Extrait d’un article de Tamara Bootherstone, avocat au Barreau de Paris
Lieu public : le droit à l’information prime, donc pas besoin de l’autorisation de la personne photographiée. Mais à une triple condition : La photo doit être prise 1) à l’occasion d’un évènement 2) constituant une information intéressant le public et 3) être publiée pour illustrer cet évènement précis. Les trois conditions sont cumulatives : si l’on reprend la photo prise lors de l’évènement pour illustrer un tout autre propos (un livre recueil de poésies par exemple ; ou un article de presse portant sur un tout autre sujet) alors l’exception ne fonctionne pas et il faudra l’accord de la personne pour publier la photo. La personne photographiée est concernée par le sujet : si elle est là par hasard et n’a rien à voir avec le sujet traité, il faudra son autorisation pour lier son image au sujet en cause. Respect de la dignité : la photo ne doit pas porter pas atteinte à la dignité de la personne photographiée.

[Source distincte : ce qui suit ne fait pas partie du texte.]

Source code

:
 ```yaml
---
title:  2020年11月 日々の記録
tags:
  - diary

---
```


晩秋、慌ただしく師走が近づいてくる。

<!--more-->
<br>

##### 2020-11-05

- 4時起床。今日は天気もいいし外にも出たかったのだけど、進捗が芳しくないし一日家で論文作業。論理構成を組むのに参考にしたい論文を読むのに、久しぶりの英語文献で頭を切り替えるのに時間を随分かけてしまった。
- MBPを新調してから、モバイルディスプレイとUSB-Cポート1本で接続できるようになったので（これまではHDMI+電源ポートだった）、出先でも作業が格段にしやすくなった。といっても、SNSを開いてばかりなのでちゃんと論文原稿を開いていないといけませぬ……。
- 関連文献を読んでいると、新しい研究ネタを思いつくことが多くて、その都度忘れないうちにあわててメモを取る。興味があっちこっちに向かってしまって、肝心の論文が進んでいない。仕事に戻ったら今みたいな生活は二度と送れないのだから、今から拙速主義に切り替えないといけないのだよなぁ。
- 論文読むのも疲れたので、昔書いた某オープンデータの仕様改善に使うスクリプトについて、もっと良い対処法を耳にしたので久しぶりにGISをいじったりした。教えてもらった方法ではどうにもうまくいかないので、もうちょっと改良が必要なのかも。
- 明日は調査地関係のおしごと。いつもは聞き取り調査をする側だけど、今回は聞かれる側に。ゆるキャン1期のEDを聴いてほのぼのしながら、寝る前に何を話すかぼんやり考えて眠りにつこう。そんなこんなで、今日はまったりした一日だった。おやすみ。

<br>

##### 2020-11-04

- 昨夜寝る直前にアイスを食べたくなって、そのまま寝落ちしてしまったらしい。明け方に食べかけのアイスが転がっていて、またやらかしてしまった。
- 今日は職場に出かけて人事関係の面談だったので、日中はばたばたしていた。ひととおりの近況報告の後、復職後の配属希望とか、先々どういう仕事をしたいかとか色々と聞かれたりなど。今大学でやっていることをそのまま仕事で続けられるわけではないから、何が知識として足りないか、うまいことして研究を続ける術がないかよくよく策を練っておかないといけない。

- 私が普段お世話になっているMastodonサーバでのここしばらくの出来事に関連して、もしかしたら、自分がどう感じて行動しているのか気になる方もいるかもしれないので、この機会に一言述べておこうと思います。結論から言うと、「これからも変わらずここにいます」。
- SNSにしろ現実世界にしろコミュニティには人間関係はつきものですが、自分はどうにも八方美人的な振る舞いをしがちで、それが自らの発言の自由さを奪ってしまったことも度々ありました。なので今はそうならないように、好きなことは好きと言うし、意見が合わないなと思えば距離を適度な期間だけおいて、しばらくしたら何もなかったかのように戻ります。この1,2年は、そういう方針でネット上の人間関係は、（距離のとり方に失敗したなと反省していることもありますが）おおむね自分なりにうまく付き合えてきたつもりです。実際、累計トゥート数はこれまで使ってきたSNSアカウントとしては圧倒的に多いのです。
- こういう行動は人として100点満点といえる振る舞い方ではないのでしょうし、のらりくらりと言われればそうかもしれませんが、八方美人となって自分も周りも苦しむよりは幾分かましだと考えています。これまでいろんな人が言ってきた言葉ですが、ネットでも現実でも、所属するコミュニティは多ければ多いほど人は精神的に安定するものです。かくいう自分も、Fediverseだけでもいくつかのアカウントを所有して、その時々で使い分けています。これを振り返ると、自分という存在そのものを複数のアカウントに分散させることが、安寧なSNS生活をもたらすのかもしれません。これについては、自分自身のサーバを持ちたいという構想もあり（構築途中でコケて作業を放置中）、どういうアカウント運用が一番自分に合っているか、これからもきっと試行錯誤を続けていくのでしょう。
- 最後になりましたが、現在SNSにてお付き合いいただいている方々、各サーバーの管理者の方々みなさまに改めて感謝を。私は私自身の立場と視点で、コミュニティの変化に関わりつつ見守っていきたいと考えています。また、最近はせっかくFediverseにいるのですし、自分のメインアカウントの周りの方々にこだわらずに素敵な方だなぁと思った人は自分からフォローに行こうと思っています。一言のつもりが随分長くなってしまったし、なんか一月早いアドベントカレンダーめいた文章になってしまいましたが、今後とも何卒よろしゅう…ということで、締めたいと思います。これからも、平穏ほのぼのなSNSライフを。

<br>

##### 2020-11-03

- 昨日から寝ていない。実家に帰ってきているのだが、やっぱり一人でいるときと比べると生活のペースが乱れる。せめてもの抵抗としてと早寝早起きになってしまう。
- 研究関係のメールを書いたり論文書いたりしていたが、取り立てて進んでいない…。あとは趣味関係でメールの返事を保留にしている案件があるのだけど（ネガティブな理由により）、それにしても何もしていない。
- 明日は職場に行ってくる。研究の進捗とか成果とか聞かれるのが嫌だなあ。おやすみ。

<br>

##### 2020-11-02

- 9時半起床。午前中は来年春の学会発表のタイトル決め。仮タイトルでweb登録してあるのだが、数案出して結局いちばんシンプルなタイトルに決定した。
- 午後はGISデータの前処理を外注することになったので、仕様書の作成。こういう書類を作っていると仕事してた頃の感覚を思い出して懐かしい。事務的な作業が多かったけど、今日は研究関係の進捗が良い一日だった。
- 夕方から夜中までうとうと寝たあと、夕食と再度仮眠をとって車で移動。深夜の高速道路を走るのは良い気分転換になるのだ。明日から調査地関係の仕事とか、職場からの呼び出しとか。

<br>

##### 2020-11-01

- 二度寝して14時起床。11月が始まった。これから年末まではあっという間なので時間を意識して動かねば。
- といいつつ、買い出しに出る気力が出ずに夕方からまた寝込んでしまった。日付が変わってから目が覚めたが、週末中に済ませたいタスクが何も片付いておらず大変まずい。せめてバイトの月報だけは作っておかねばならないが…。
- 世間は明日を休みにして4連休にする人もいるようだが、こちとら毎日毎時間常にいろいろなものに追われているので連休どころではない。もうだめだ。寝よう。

Le droit au respect de sa dignité est prévu par notre Code Civil en son article 16 : « la Loi assure la primauté de la personne, interdit toute atteinte à la dignité de celle-ci et garantit le respect de l’être humain dès le commencement de sa vie». Personnes mineures : pour les personnes mineures reconnaissables ou identifiables, il faudra obtenir l’autorisation des représentants légaux, le plus souvent les parents.

Art absolu


Samedi 1er septembre 2012, 15h45, 134 boulevard de Charonne,  Paris 20e. Coiffeur « Art absolu ».